**TRY IT**
Would you give the entries again word for word, with no pictures in the copy?

-------- RECORDS FOR THIS EXERCISE --------

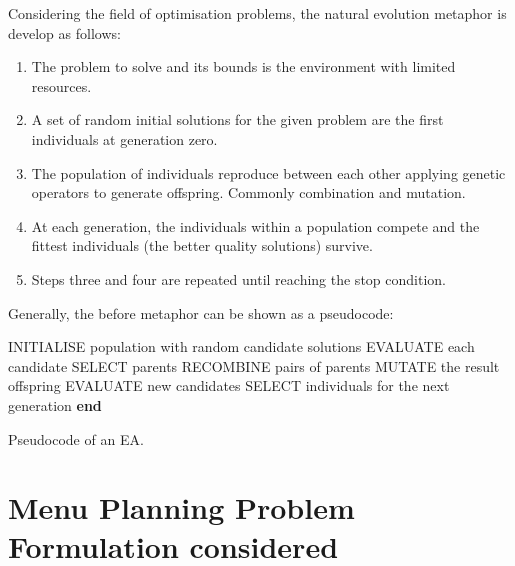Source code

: Considering the field of optimisation problems, the natural evolution metaphor is develop as follows:
\begin{enumerate}
    \item The problem to solve and its bounds is the environment with limited resources.
    \item A set of random initial solutions for the given problem are the first individuals at generation zero. 
    \item The population of individuals reproduce between each other applying genetic operators to generate offspring. Commonly combination and mutation.
    \item At each generation, the individuals within a population compete and the fittest individuals (the better quality solutions) survive.
    \item Steps three and four are repeated until reaching the stop condition.
\end{enumerate}
Generally, the before metaphor can be shown as a pseudocode\cite{eiben}:

\begin{algorithm}[H]
\begin{algorithmic}[1]
  \State INITIALISE population with random candidate solutions
  \State EVALUATE each candidate
    \State SELECT parents
    \State RECOMBINE pairs of parents
    \State MUTATE the result offspring
    \State EVALUATE new candidates
    \State SELECT individuals for the next generation 
  \EndWhile
  \State \textbf{end}
  \end{algorithmic}
  \caption{Pseudocode of an EA.}
\end{algorithm}


\newpage
\section{Menu Planning Problem Formulation considered}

--------

**YOUR RESPONSE**
Source code

: Considering the field of optimisation problems, the natural evolution metaphor is develop as follows:
\begin{enumerate}
    \item The problem to solve and its bounds is the environment with limited resources.
    \item A set of random initial solutions for the given problem are the first individuals at generation zero. 
    \item The population of individuals reproduce between each other applying genetic operators to generate offspring. Commonly combination and mutation.
    \item At each generation, the individuals within a population compete and the fittest individuals (the better quality solutions) survive.
    \item Steps three and four are repeated until reaching the stop condition.
\end{enumerate}
Generally, the before metaphor can be shown as a pseudocode\cite{eiben}:

\begin{algorithm}[H]
\begin{algorithmic}[1]
  \State INITIALISE population with random candidate solutions
  \State EVALUATE each candidate
    \State SELECT parents
    \State RECOMBINE pairs of parents
    \State MUTATE the result offspring
    \State EVALUATE new candidates
    \State SELECT individuals for the next generation 
  \EndWhile
  \State \textbf{end}
  \end{algorithmic}
  \caption{Pseudocode of an EA.}
\end{algorithm}


\newpage
\section{Menu Planning Problem Formulation considered}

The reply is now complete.